Materials provided Start Marker
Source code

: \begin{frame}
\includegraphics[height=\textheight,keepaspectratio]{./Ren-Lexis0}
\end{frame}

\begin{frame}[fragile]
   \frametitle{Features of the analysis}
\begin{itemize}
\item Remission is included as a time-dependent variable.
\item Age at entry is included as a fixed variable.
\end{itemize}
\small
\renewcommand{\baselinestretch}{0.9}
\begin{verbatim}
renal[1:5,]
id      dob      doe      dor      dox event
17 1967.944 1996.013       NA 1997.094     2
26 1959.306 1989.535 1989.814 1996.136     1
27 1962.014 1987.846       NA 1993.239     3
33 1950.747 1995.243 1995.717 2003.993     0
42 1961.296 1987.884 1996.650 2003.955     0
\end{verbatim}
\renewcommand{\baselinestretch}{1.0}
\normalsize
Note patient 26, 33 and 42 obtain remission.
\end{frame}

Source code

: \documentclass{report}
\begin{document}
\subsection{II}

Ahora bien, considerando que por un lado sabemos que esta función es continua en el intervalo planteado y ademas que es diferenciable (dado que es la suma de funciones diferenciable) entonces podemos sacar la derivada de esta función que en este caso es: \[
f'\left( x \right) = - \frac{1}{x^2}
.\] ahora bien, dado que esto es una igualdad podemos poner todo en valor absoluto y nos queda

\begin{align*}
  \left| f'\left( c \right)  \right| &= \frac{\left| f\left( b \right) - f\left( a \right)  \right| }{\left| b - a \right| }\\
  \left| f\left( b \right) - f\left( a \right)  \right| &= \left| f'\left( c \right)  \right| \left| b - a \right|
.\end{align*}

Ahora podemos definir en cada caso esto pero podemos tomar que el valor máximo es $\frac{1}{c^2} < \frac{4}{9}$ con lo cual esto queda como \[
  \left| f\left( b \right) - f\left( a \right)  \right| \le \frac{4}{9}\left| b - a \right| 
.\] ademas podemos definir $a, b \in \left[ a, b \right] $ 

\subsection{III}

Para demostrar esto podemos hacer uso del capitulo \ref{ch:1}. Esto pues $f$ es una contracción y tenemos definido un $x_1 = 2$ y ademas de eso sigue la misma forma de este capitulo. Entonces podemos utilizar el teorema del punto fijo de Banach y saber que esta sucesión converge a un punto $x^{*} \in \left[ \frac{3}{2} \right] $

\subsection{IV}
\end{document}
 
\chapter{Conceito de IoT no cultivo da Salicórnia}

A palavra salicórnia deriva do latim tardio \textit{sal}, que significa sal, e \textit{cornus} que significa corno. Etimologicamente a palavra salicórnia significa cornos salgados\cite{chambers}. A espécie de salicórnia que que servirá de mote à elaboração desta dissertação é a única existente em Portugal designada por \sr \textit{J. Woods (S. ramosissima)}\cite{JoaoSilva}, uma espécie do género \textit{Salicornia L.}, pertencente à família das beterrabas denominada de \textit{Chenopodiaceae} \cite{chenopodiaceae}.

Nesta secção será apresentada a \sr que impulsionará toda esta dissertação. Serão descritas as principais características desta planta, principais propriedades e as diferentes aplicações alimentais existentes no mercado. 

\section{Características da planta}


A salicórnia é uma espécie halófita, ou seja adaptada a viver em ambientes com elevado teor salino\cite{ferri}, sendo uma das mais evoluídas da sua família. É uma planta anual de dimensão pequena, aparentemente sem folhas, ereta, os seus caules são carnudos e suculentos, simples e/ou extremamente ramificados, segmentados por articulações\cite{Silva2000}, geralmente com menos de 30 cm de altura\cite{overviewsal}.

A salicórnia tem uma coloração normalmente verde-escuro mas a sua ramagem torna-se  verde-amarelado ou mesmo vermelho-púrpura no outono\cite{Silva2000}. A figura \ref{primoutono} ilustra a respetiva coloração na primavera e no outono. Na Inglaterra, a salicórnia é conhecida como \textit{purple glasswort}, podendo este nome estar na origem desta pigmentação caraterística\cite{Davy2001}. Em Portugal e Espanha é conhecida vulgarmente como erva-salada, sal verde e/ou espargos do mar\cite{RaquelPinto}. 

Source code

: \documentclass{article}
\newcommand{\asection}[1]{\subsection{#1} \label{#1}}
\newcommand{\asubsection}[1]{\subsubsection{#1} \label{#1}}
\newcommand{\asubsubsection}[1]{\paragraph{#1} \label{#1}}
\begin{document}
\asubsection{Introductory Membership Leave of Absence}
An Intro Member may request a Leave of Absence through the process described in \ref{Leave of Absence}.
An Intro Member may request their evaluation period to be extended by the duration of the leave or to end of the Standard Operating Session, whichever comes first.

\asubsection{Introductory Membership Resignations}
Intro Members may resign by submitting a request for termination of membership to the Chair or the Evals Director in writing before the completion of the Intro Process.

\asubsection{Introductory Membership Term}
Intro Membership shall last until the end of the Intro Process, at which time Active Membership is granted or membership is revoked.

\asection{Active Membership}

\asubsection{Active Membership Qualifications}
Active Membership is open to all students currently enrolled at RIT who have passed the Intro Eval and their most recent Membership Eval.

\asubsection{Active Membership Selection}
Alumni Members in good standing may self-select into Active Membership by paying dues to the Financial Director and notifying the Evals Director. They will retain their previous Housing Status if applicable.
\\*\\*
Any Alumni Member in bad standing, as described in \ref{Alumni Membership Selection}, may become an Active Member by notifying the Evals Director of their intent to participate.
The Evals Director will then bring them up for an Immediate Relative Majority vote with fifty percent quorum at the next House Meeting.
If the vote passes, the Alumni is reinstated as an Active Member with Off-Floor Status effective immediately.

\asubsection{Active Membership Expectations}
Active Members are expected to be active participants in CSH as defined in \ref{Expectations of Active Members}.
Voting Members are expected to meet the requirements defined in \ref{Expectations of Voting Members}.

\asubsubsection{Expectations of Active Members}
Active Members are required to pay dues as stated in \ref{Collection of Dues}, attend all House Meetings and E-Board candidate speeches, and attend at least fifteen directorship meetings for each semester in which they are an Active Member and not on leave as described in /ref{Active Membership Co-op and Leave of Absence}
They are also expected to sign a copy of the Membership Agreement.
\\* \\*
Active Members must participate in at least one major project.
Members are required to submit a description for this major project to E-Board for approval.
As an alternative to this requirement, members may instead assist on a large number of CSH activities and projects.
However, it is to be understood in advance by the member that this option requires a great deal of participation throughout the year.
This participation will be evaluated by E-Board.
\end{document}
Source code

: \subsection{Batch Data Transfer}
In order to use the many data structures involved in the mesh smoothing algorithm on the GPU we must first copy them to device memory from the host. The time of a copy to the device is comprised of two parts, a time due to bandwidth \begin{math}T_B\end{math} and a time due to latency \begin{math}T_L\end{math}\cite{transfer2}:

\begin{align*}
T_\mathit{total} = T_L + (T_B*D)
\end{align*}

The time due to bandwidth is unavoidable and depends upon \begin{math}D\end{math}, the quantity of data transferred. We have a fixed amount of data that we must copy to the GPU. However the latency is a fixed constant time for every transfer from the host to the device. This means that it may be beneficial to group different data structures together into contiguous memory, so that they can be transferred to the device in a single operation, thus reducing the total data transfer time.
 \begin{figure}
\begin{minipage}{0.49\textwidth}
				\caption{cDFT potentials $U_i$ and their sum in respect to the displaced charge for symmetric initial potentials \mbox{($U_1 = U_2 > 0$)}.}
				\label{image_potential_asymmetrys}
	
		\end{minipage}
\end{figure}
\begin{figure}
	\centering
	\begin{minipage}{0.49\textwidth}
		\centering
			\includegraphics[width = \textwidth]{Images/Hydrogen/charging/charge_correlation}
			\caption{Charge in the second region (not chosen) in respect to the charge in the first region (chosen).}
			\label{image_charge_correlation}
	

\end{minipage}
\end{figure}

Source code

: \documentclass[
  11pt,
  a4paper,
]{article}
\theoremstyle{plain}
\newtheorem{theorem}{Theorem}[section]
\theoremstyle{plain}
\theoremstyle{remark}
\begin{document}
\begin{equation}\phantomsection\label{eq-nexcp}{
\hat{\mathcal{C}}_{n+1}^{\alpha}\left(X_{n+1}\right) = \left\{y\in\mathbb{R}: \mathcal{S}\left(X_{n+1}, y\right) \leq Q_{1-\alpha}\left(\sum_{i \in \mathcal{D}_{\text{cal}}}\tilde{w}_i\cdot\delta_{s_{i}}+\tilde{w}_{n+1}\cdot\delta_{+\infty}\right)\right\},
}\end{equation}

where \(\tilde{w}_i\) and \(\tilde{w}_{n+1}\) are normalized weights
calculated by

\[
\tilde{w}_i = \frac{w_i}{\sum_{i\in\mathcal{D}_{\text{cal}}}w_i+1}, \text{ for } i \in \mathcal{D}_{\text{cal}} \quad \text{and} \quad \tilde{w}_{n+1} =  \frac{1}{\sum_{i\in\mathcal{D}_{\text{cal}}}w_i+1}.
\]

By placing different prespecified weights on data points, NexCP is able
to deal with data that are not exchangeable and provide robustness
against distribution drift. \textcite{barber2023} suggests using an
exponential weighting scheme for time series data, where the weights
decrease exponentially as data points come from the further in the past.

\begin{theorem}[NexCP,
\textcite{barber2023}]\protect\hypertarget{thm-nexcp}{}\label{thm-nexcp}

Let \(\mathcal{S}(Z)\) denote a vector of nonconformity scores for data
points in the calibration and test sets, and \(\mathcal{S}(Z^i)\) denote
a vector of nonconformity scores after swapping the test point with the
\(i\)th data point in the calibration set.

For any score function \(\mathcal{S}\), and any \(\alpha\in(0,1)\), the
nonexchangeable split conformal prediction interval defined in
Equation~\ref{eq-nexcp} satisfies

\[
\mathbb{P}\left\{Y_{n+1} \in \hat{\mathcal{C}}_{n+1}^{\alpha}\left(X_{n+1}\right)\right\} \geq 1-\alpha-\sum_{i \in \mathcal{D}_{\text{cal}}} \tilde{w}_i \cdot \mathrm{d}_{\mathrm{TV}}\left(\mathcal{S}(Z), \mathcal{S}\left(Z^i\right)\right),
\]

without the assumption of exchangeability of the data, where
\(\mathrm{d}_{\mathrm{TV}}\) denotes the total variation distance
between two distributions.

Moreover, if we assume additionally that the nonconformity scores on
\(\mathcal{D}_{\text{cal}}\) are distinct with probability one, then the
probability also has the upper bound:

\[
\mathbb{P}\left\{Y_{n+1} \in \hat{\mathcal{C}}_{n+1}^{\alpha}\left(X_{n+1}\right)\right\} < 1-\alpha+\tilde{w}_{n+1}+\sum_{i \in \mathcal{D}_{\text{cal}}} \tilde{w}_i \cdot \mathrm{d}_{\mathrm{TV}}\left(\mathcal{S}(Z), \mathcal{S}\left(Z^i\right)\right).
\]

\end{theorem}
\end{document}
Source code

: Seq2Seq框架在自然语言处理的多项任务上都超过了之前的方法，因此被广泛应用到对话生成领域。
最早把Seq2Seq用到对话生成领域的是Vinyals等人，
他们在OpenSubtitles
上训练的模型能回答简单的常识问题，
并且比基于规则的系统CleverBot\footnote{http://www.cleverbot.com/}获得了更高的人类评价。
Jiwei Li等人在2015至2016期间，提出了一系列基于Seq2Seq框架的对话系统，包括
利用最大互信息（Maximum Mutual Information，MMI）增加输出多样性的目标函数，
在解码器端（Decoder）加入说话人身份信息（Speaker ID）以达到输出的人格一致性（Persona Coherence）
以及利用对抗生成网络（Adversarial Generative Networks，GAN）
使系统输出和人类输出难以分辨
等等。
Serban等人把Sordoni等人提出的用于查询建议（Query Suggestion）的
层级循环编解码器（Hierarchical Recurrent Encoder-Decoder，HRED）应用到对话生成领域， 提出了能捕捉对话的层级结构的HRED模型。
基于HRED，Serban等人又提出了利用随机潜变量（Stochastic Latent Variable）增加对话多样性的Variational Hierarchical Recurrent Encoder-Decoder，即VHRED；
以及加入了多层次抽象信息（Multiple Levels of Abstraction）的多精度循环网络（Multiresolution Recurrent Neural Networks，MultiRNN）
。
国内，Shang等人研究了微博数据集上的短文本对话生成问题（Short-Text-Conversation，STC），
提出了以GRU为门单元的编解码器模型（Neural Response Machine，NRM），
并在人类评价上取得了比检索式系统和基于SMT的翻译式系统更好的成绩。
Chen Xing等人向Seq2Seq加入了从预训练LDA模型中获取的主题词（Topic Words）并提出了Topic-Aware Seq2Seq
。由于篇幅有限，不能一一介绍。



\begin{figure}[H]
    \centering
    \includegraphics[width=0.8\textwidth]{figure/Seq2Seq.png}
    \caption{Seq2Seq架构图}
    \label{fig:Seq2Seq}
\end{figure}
Materials provided End Marker
> [Aim of the exercise]
Nothing should be returned except the lines from the first line of the data above through the line with "renal[1:5,]", each one exact.

> [Solved exercise]
Source code

: \begin{frame}
\includegraphics[height=\textheight,keepaspectratio]{./Ren-Lexis0}
\end{frame}

\begin{frame}[fragile]
   \frametitle{Features of the analysis}
\begin{itemize}
\item Remission is included as a time-dependent variable.
\item Age at entry is included as a fixed variable.
\end{itemize}
\small
\renewcommand{\baselinestretch}{0.9}
\begin{verbatim}
renal[1:5,]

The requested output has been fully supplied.